ABOUT THIS TASK: With the pictures left aside, write out exactly the lines of the listing below from the line with "# Sample code" to the line with "###### Screenshots", both included, and only those.

+--

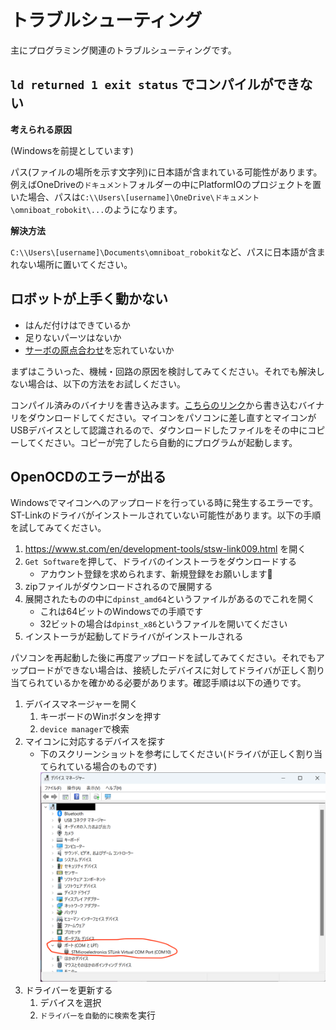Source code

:# トラブルシューティング

主にプログラミング関連のトラブルシューティングです。

## `ld returned 1 exit status` でコンパイルができない

**考えられる原因**

(Windowsを前提としています)

パス(ファイルの場所を示す文字列)に日本語が含まれている可能性があります。例えばOneDriveの`ドキュメント`フォルダーの中にPlatformIOのプロジェクトを置いた場合、パスは`C:\\Users\[username]\OneDrive\ドキュメント\omniboat_robokit\...`のようになります。

**解決方法**

`C:\\Users\[username]\Documents\omniboat_robokit`など、パスに日本語が含まれない場所に置いてください。

## ロボットが上手く動かない

- はんだ付けはできているか
- 足りないパーツはないか
- [サーボの原点合わせ](./07-reset-servo.md)を忘れていないか

まずはこういった、機械・回路の原因を検討してみてください。それでも解決しない場合は、以下の方法をお試しください。

コンパイル済みのバイナリを書き込みます。[こちらのリンク](https://drive.google.com/file/d/1A-GmEBmITawD9EEdCJXiHqHr3O2xWvZD/view?usp=share_link)から書き込むバイナリをダウンロードしてください。マイコンをパソコンに差し直すとマイコンがUSBデバイスとして認識されるので、ダウンロードしたファイルをその中にコピーしてください。コピーが完了したら自動的にプログラムが起動します。

## OpenOCDのエラーが出る

Windowsでマイコンへのアップロードを行っている時に発生するエラーです。ST-Linkのドライバがインストールされていない可能性があります。以下の手順を試してみてください。

1. https://www.st.com/en/development-tools/stsw-link009.html を開く
2. `Get Software`を押して、ドライバのインストーラをダウンロードする
    - アカウント登録を求められます、新規登録をお願いします🙏
3. zipファイルがダウンロードされるので展開する
4. 展開されたものの中に`dpinst_amd64`というファイルがあるのでこれを開く
    - これは64ビットのWindowsでの手順です
    - 32ビットの場合は`dpinst_x86`というファイルを開いてください
5. インストーラが起動してドライバがインストールされる

パソコンを再起動した後に再度アップロードを試してみてください。それでもアップロードができない場合は、接続したデバイスに対してドライバが正しく割り当てられているかを確かめる必要があります。確認手順は以下の通りです。

1. デバイスマネージャーを開く
    1. キーボードのWinボタンを押す
    2. `device manager`で検索
2. マイコンに対応するデバイスを探す
    - 下のスクリーンショットを参考にしてください(ドライバが正しく割り当てられている場合のものです)
        ![device-manager](./assets/device-manager.png)
3. ドライバーを更新する
    1. デバイスを選択
    2. `ドライバーを自動的に検索`を実行

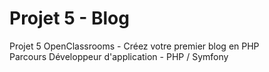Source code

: # Projet 5 - Blog
Projet 5 OpenClassrooms - Créez votre premier blog en PHP
<br>Parcours Développeur d'application - PHP / Symfony
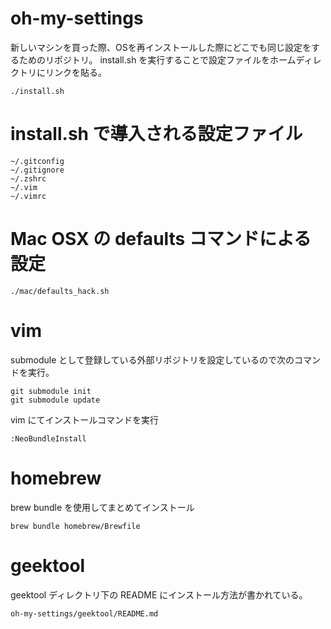 # oh-my-settings
新しいマシンを買った際、OSを再インストールした際にどこでも同じ設定をするためのリポジトリ。
install.sh を実行することで設定ファイルをホームディレクトリにリンクを貼る。

    ./install.sh

# install.sh で導入される設定ファイル

    ~/.gitconfig
    ~/.gitignore
    ~/.zshrc
    ~/.vim
    ~/.vimrc

# Mac OSX の defaults コマンドによる設定

    ./mac/defaults_hack.sh

# vim
submodule として登録している外部リポジトリを設定しているので次のコマンドを実行。

    git submodule init
    git submodule update 

vim にてインストールコマンドを実行

    :NeoBundleInstall

# homebrew 

brew bundle を使用してまとめてインストール

    brew bundle homebrew/Brewfile


# geektool
geektool ディレクトリ下の README にインストール方法が書かれている。

    oh-my-settings/geektool/README.md
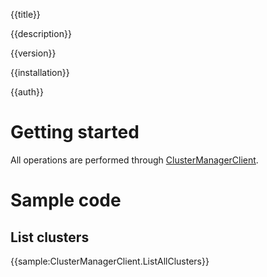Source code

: {{title}}

{{description}}

{{version}}

{{installation}}

{{auth}}

# Getting started

All operations are performed through
[ClusterManagerClient](obj/api/Google.Cloud.Container.V1.ClusterManagerClient.yml).

# Sample code

## List clusters

{{sample:ClusterManagerClient.ListAllClusters}}
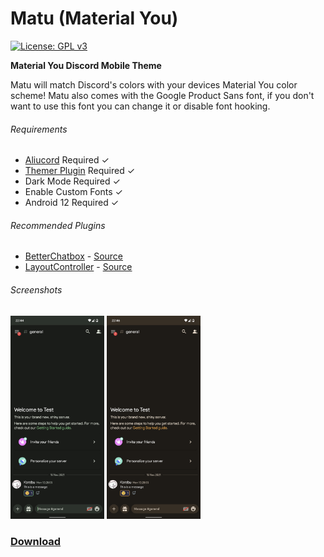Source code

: # Matu (Material You)
[![License: GPL v3](https://img.shields.io/badge/License-GPLv3-blue.svg)](https://www.gnu.org/licenses/gpl-3.0)

**Material You Discord Mobile Theme**


Matu will match Discord's colors with your devices Material You color scheme! Matu also comes with the Google Product Sans font, if you don't want to use this font you can change it or disable font hooking.


###### Requirements
- [Aliucord](https://github.com/Aliucord/Aliucord) Required ✓
- [Themer Plugin](https://github.com/Vendicated/AliucordPlugins/blob/main/Themer/README.md) Required ✓
- Dark Mode Required ✓
- Enable Custom Fonts ✓
- Android 12 Required ✓

###### Recommended Plugins
- [BetterChatbox](https://discord.com/channels/811255666990907402/845784407846813696/910302649348395110) - [Source](https://github.com/X1nto/AliucordPlugins#layoutcontroller)
- [LayoutController](https://discord.com/channels/811255666990907402/811275162715553823/845348833142505544) - [Source](https://github.com/wingio/plugins/#betterchatbox)

###### Screenshots
<img src="Img1.png" width="150"/> <img src="Img2.png" width="150"/>

### [**Download**](https://github.com/MrSpidercat/Matu/releases/download/Release/matu-dark.json)
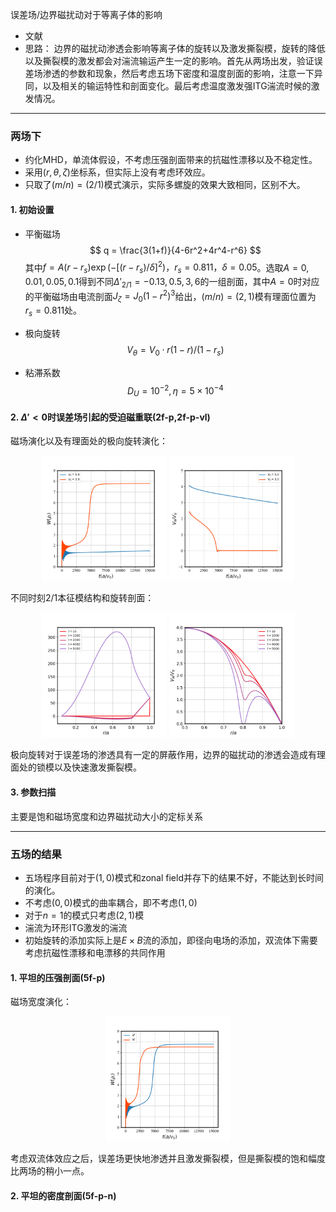 误差场/边界磁扰动对于等离子体的影响
- 文献 
- 思路： 边界的磁扰动渗透会影响等离子体的旋转以及激发撕裂模，旋转的降低以及撕裂模的激发都会对湍流输运产生一定的影响。首先从两场出发，验证误差场渗透的参数和现象，然后考虑五场下密度和温度剖面的影响，注意一下异同，以及相关的输运特性和剖面变化。最后考虑温度激发强ITG湍流时候的激发情况。
---
### 两场下
- 约化MHD，单流体假设，不考虑压强剖面带来的抗磁性漂移以及不稳定性。
- 采用$(r,\theta,\zeta)$坐标系，但实际上没有考虑环效应。
- 只取了$(m/n)=(2/1)$模式演示，实际多螺旋的效果大致相同，区别不大。
#### 1. 初始设置
<!-- - 模型方程
    $$ d_t U = \nabla_\parallel J + D_U\nabla^2_\perp U $$
    $$ \beta d_t\psi = - \nabla_\parallel\phi + \eta J $$ -->
- 平衡磁场
    $$ q = \frac{3(1+f)}{4-6r^2+4r^4-r^6} $$
    其中$f = A(r-r_s)\exp(-[(r-r_s)/\delta]^2)，r_s=0.811，\delta=0.05$。选取$A=0,0.01,0.05,0.1$得到不同$\Delta'_{2/1} = -0.13,0.5,3,6$的一组剖面，其中$A=0$时对应的平衡磁场由电流剖面$J_\zeta=J_0(1-r^2)^3$给出，$(m/n)=(2,1)$模有理面位置为$r_s=0.811$处。
- 极向旋转
    $$V_\theta = V_0\cdot r(1-r)/(1-r_s) $$

- 粘滞系数
    $$ D_U=10^{-2},\eta=5\times10^{-4}$$


#### 2. $\Delta'<0$时误差场引起的受迫磁重联(2f-p,2f-p-vl)

磁场演化以及有理面处的极向旋转演化：
<center class="half">
    <img src="./error field/2f_stable/w_t.png" width="200"/>
    <img src="./error field/2f_stable/v_t.png" width="200"/>
</center>

不同时刻2/1本征模结构和旋转剖面：
<center class="half">
    <img src="./error field/2f_stable/eig.png" width="200"/>
    <img src="./error field/2f_stable/v_x.png" width="200"/>
</center>

极向旋转对于误差场的渗透具有一定的屏蔽作用，边界的磁扰动的渗透会造成有理面处的锁模以及快速激发撕裂模。

#### 3. 参数扫描
主要是饱和磁场宽度和边界磁扰动大小的定标关系

--- 
### 五场的结果
- 五场程序目前对于$(1,0)$模式和zonal field并存下的结果不好，不能达到长时间的演化。
- 不考虑$(0,0)$模式的曲率耦合，即不考虑$(1,0)$
- 对于$n=1$的模式只考虑$(2,1)$模
- 湍流为环形ITG激发的湍流
- 初始旋转的添加实际上是$E\times B$流的添加，即径向电场的添加，双流体下需要考虑抗磁性漂移和电漂移的共同作用
#### 1. 平坦的压强剖面(5f-p)
磁场宽度演化：
<center class="half">
    <img src="./error field/5f-0n0t/w_t.png" width="200"/>
</center>

考虑双流体效应之后，误差场更快地渗透并且激发撕裂模，但是撕裂模的饱和幅度比两场的稍小一点。


#### 2. 平坦的密度剖面(5f-p-n)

+--

ANSWER SECTION:
# Sample code

## List clusters

{{sample:ClusterManagerClient.ListAllClusters}}
Source code

: # Matu (Material You)
[![License: GPL v3](https://img.shields.io/badge/License-GPLv3-blue.svg)](https://www.gnu.org/licenses/gpl-3.0)

**Material You Discord Mobile Theme**


Matu will match Discord's colors with your devices Material You color scheme! Matu also comes with the Google Product Sans font, if you don't want to use this font you can change it or disable font hooking.


###### Requirements
- [Aliucord](https://github.com/Aliucord/Aliucord) Required ✓
- [Themer Plugin](https://github.com/Vendicated/AliucordPlugins/blob/main/Themer/README.md) Required ✓
- Dark Mode Required ✓
- Enable Custom Fonts ✓
- Android 12 Required ✓

###### Recommended Plugins
- [BetterChatbox](https://discord.com/channels/811255666990907402/845784407846813696/910302649348395110) - [Source](https://github.com/X1nto/AliucordPlugins#layoutcontroller)
- [LayoutController](https://discord.com/channels/811255666990907402/811275162715553823/845348833142505544) - [Source](https://github.com/wingio/plugins/#betterchatbox)

###### Screenshots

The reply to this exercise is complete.